To the outsider, Bangla in Moheshkhali sounds a bit like an electric saw unsure if it wants to cut a tree. It sounds choppy like the speedboat getting there that banged, wave to wave, across the channel. It sounds like chewing on gum. It sounds a bit Burmese.
“Chittagong dialect,” reads the District Gazetteer, “is almost unintelligible even to the people of neighbouring districts like Noakhali and Comilla. The most noticeable feature that strikes the stranger is the tendency of the people to slur over consonants, to clip syllables and to substitute aspirates for sibilants.” I think that's a more sophisticated way of saying the same as above.
By evening I find myself in Chandan's tea shop. He says he'll soon be married which is my queue to question him like a relative, though we've just met. “Is the girl from a good family? What's her qualification? What does her father do?” He returns from the counter with an invitation card in shiny gold. “This is the very first invitation I'm giving,” he says, and he's hoping for two hundred guests.
Meanwhile Jamal the betel seller over the road is concerned for my wellbeing. He gives his mobile number. “If you have any problem, you just call me!”
I ask if that also applies if I'm in Cox's Bazar and he says it does. “But what if I'm further away, like maybe in London or Tokyo? Should I call you then?” Bless him! He offers to shut up his betel shop and come to my rescue anywhere, worldwide, anytime!
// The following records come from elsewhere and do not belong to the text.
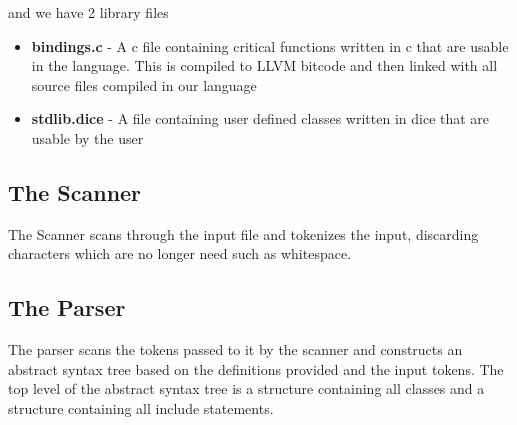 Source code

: \begin{homeworkProblem}
	and we have 2 library files
	\begin{itemize}
		\item \textbf{bindings.c} - A c file containing critical functions written in c that are usable in the language. This is compiled to LLVM bitcode and then linked with all source files compiled in our language
		\item \textbf{stdlib.dice} - A file containing user defined classes written in dice that are usable by the user
	\end{itemize}
	
	\subsection{The Scanner}
	The Scanner scans through the input file and tokenizes the input, discarding characters which are no longer need such as whitespace.
	
	\subsection{The Parser}
	The parser scans the tokens passed to it by the scanner and constructs an abstract syntax tree based on the definitions provided and the input tokens. The top level of the abstract syntax tree is a structure containing all classes and a structure containing all include statements.
	 

\end{homeworkProblem}
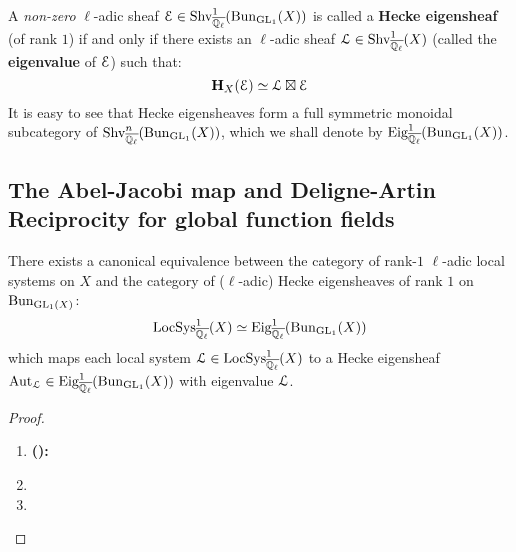         \begin{definition} \label{def: hecke_eigensheaves}
            A \textit{non-zero} $\ell$-adic sheaf $\mathcal{E} \in \mathrm{Shv}_{\overline{\mathbb{Q}_{\ell}}}^1(\mathrm{Bun}_{\operatorname{GL}_1}(X))$ is called a \textbf{Hecke eigensheaf} (of rank $1$) if and only if there exists an $\ell$-adic sheaf $\mathcal{L} \in \mathrm{Shv}_{\overline{\mathbb{Q}_{\ell}}}^1(X)$ (called the \textbf{eigenvalue} of $\mathcal{E}$) such that:
                $$\mathbf{H}_X(\mathcal{E}) \simeq \mathcal{L} \boxtimes \mathcal{E}$$
            It is easy to see that Hecke eigensheaves form a full symmetric monoidal subcategory of $\mathrm{Shv}_{\overline{\mathbb{Q}_{\ell}}}^n(\mathrm{Bun}_{\operatorname{GL}_1}(X))$, which we shall denote by $\mathrm{Eig}^1_{\overline{\mathbb{Q}_{\ell}}}(\mathrm{Bun}_{\operatorname{GL}_1}(X))$.
        \end{definition}
    
    \subsection{The Abel-Jacobi map and Deligne-Artin Reciprocity for global function fields}
        \begin{theorem} \label{theorem: unramified_abelian_geometric_class_field_theory}
            There exists a canonical equivalence between the category of rank-$1$ $\ell$-adic local systems on $X$ and the category of ($\ell$-adic) Hecke eigensheaves of rank $1$ on $\mathrm{Bun}_{\operatorname{GL}_1(X)}$:
                $$\mathrm{LocSys}_{\overline{\mathbb{Q}_{\ell}}}^1(X) \simeq \mathrm{Eig}^1_{\overline{\mathbb{Q}_{\ell}}}(\mathrm{Bun}_{\operatorname{GL}_1}(X))$$
            which maps each local system $\mathcal{L} \in \mathrm{LocSys}_{\overline{\mathbb{Q}_{\ell}}}^1(X)$ to a Hecke eigensheaf $\mathrm{Aut}_{\mathcal{L}} \in \mathrm{Eig}^1_{\overline{\mathbb{Q}_{\ell}}}(\mathrm{Bun}_{\operatorname{GL}_1}(X))$ with eigenvalue $\mathcal{L}$.
        \end{theorem}
            \begin{proof}
                \noindent
                \begin{enumerate}
                    \item \textbf{():}
                    \item
                    \item 
                \end{enumerate}
            \end{proof}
In Moheshkhali, everybody's watching the foreigner, but I'm told I'm lucky. “A few years ago two foreign women came here,” I hear, “and a crowd of at least a hundred followed them as they walked along the road.”
About the jetty on the muddy shoreline are mudskippers basking, lounging and fighting for ground. Larger specimens are charging; forcing smaller ones back into the tide. As I'm boarding a speedboat to follow the tide to Cox's Bazar myself, I can only smile at the memories of friendliness and curiosity that the people of Moheshkhali have given me.